§ Records contained in a dataset:
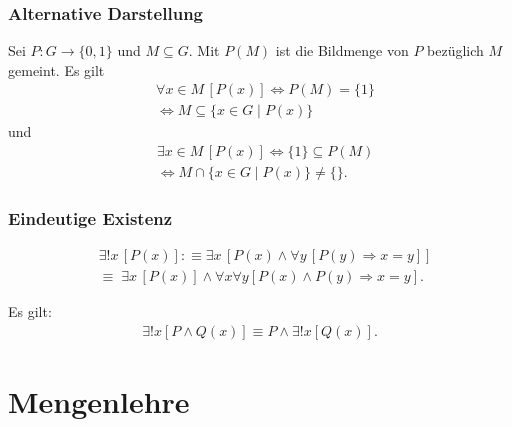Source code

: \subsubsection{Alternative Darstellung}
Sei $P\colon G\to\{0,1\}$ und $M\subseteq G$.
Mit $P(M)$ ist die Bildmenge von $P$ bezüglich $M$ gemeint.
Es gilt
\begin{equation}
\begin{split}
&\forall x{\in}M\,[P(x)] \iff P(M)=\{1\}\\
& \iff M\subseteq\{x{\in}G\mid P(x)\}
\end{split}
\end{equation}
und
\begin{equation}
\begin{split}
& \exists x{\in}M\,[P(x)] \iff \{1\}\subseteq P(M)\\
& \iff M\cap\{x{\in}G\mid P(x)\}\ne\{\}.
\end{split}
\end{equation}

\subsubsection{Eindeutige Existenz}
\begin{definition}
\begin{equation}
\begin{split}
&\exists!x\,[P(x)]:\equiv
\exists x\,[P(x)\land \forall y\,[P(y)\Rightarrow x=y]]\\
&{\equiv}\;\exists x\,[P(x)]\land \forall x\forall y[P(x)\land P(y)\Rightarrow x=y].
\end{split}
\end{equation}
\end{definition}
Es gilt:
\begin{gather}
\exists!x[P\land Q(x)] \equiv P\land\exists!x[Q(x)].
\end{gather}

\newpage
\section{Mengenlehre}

* * *

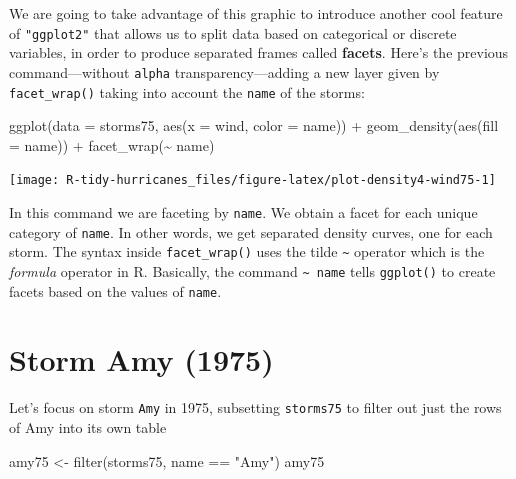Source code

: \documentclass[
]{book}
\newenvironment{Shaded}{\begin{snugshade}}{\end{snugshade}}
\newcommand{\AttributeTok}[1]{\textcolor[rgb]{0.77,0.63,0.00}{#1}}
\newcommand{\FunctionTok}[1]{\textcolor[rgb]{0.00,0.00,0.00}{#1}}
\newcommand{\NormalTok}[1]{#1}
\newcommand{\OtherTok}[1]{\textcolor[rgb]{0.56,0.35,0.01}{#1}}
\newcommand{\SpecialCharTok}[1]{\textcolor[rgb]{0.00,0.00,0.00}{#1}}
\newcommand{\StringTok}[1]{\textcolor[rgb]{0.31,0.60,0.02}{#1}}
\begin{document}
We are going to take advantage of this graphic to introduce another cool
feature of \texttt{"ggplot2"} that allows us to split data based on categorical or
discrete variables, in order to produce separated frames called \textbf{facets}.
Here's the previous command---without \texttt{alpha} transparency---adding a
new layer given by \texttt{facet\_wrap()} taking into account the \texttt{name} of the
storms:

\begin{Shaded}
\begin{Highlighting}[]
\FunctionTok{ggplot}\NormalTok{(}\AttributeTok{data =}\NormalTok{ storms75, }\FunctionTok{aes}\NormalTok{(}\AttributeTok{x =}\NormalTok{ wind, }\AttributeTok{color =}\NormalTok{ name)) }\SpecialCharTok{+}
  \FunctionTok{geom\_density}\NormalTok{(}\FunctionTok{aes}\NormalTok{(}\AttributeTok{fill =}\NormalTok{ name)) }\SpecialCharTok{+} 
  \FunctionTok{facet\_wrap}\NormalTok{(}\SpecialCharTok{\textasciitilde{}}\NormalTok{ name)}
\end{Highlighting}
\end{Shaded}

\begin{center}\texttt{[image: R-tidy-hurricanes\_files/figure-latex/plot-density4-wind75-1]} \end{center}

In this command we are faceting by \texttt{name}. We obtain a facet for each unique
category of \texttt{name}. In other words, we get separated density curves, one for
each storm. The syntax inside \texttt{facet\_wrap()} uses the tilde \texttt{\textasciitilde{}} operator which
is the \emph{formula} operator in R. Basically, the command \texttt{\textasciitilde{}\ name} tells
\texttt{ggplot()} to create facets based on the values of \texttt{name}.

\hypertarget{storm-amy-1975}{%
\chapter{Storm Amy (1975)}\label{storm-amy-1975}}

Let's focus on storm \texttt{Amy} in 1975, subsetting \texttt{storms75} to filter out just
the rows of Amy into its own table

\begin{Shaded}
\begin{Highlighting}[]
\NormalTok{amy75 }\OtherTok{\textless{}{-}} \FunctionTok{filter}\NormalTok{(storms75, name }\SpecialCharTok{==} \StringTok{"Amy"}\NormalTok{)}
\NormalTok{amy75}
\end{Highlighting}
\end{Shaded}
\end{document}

§ WHAT IS REQUIRED: The reply is a bare number: how many lines above include "into".

§ COMPLETED EXERCISE: 2